Pakistani politician

Tahir Sadiq Khan is a Pakistani politician who has been a member of the National Assembly of Pakistan from August 2018 till January 2023.

== Early life ==
Khan was born into a Punjabi family of the Khattar clan and is married to the sister of Chaudhry Pervaiz Elahi.

He completed graduation from Pakistan Military Academy, Kakul in 1971. After retiring from the Pakistan Army with the rank of major, he joined Punjab civil service where he served for seven years.

==Political career==
He was elected to the Provincial Assembly of the Punjab as a candidate of Pakistan Muslim League (N) (PML-N) from Constituency PP-12 (Attock-I) in the 1997 Pakistani general election.

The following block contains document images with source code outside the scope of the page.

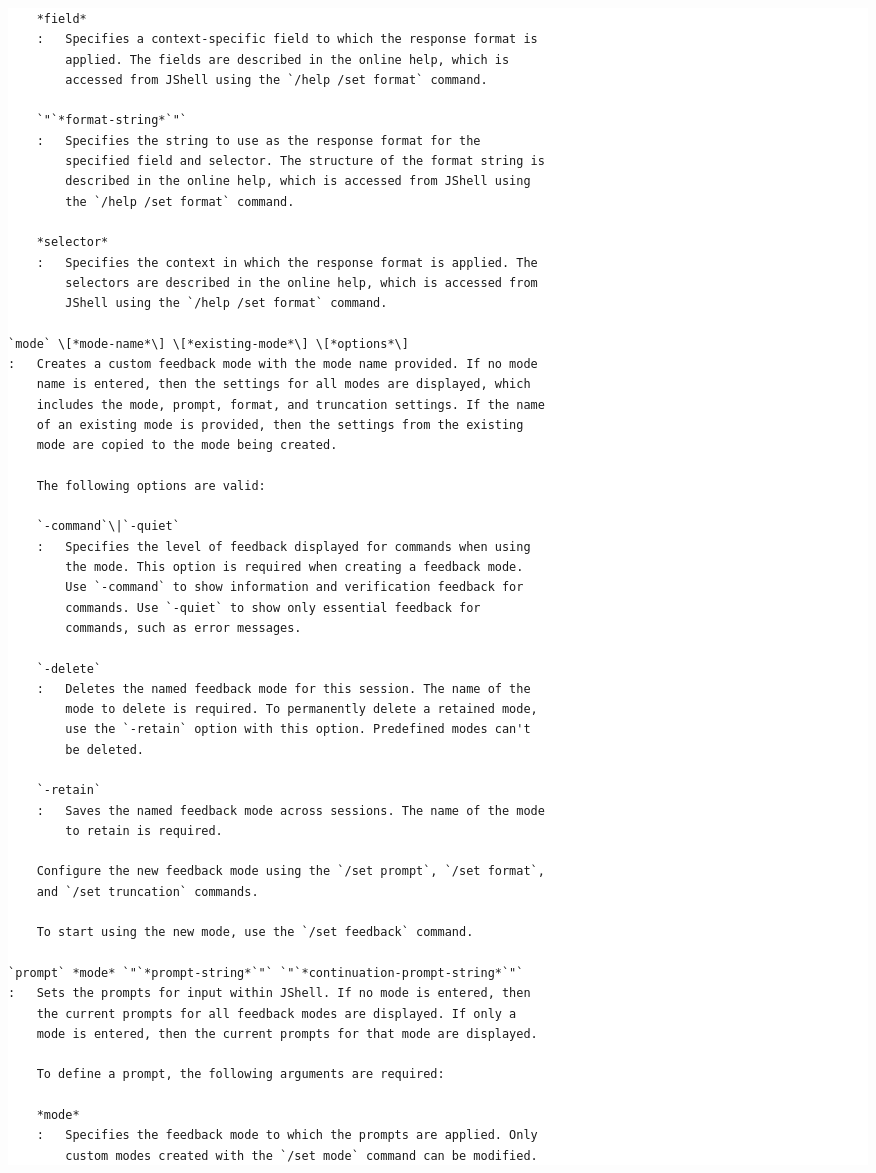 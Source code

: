         *field*
        :   Specifies a context-specific field to which the response format is
            applied. The fields are described in the online help, which is
            accessed from JShell using the `/help /set format` command.

        `"`*format-string*`"`
        :   Specifies the string to use as the response format for the
            specified field and selector. The structure of the format string is
            described in the online help, which is accessed from JShell using
            the `/help /set format` command.

        *selector*
        :   Specifies the context in which the response format is applied. The
            selectors are described in the online help, which is accessed from
            JShell using the `/help /set format` command.

    `mode` \[*mode-name*\] \[*existing-mode*\] \[*options*\]
    :   Creates a custom feedback mode with the mode name provided. If no mode
        name is entered, then the settings for all modes are displayed, which
        includes the mode, prompt, format, and truncation settings. If the name
        of an existing mode is provided, then the settings from the existing
        mode are copied to the mode being created.

        The following options are valid:

        `-command`\|`-quiet`
        :   Specifies the level of feedback displayed for commands when using
            the mode. This option is required when creating a feedback mode.
            Use `-command` to show information and verification feedback for
            commands. Use `-quiet` to show only essential feedback for
            commands, such as error messages.

        `-delete`
        :   Deletes the named feedback mode for this session. The name of the
            mode to delete is required. To permanently delete a retained mode,
            use the `-retain` option with this option. Predefined modes can't
            be deleted.

        `-retain`
        :   Saves the named feedback mode across sessions. The name of the mode
            to retain is required.

        Configure the new feedback mode using the `/set prompt`, `/set format`,
        and `/set truncation` commands.

        To start using the new mode, use the `/set feedback` command.

    `prompt` *mode* `"`*prompt-string*`"` `"`*continuation-prompt-string*`"`
    :   Sets the prompts for input within JShell. If no mode is entered, then
        the current prompts for all feedback modes are displayed. If only a
        mode is entered, then the current prompts for that mode are displayed.

        To define a prompt, the following arguments are required:

        *mode*
        :   Specifies the feedback mode to which the prompts are applied. Only
            custom modes created with the `/set mode` command can be modified.
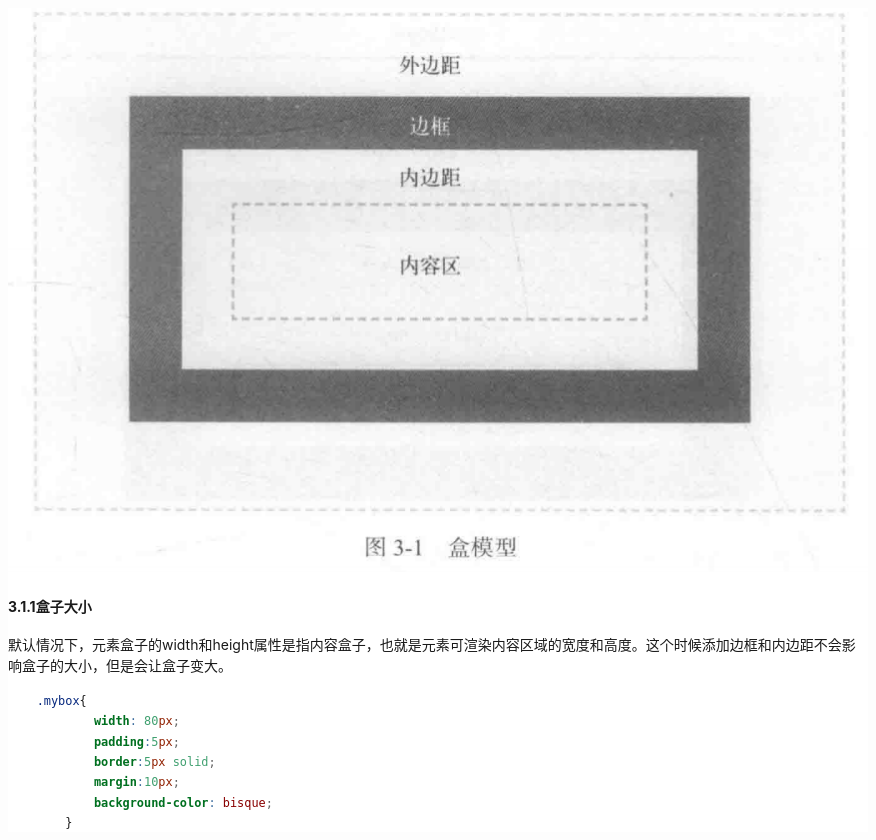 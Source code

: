 ![image-20240217191109352](./assets/image-20240217191109352-1708168270407-1.png)

#### 3.1.1盒子大小

默认情况下，元素盒子的width和height属性是指内容盒子，也就是元素可渲染内容区域的宽度和高度。这个时候添加边框和内边距不会影响盒子的大小，但是会让盒子变大。

```css
    .mybox{
            width: 80px;
            padding:5px;
            border:5px solid;
            margin:10px;
            background-color: bisque;
        }
```
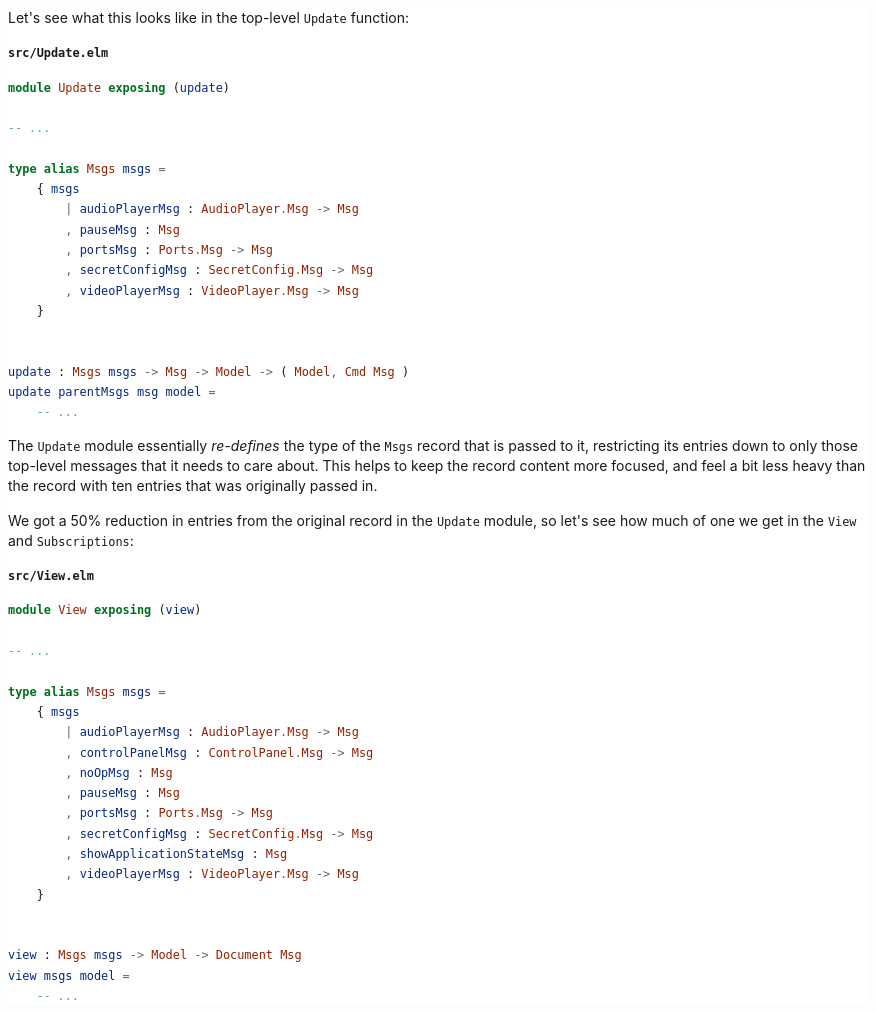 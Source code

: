 Let's see what this looks like in the top-level `Update` function:

**`src/Update.elm`**

```elm
module Update exposing (update)

-- ...

type alias Msgs msgs =
    { msgs
        | audioPlayerMsg : AudioPlayer.Msg -> Msg
        , pauseMsg : Msg
        , portsMsg : Ports.Msg -> Msg
        , secretConfigMsg : SecretConfig.Msg -> Msg
        , videoPlayerMsg : VideoPlayer.Msg -> Msg
    }


update : Msgs msgs -> Msg -> Model -> ( Model, Cmd Msg )
update parentMsgs msg model =
    -- ...
```

The `Update` module essentially _re-defines_ the type of the `Msgs` record that
is passed to it, restricting its entries down to only those top-level messages
that it needs to care about. This helps to keep the record content more focused,
and feel a bit less heavy than the record with ten entries that was originally
passed in.

We got a 50% reduction in entries from the original record in the `Update`
module, so let's see how much of one we get in the `View` and `Subscriptions`:

**`src/View.elm`**

```elm
module View exposing (view)

-- ...

type alias Msgs msgs =
    { msgs
        | audioPlayerMsg : AudioPlayer.Msg -> Msg
        , controlPanelMsg : ControlPanel.Msg -> Msg
        , noOpMsg : Msg
        , pauseMsg : Msg
        , portsMsg : Ports.Msg -> Msg
        , secretConfigMsg : SecretConfig.Msg -> Msg
        , showApplicationStateMsg : Msg
        , videoPlayerMsg : VideoPlayer.Msg -> Msg
    }


view : Msgs msgs -> Model -> Document Msg
view msgs model =
    -- ...
```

He received 36,051 votes and defeated Muhammad Shawez Khan.

In 2017, he joined Pakistan Tehreek-e-Insaf (PTI).

He was elected to the National Assembly of Pakistan as a candidate of PTI from Constituency NA-55 (Attock-I) and from Constituency NA-56 (Attock-II) in the 2018 Pakistani general election. He received 145,168 votes from Constituency NA-55 (Attock-I) and defeated Sheikh Aftab Ahmed and received 163,325 votes from Constituency NA-56 (Attock-II) and defeated Malik Sohail Khan, a candidate of Pakistan Muslim League (N) (PML-N). In the same election, he was also re-elected to the Provincial Assembly of the Punjab as a candidate of PTI from Constituency PP-3 (Attock-III). He received 62,337 votes and defeated Asif Ali Malik.

Following his election, he decided to retain his National Assembly seat NA-55 (Attock-I) and abandon his national assembly seat NA-56 (Attock-II) and Punjab assembly seat PP-3 (Attock-III).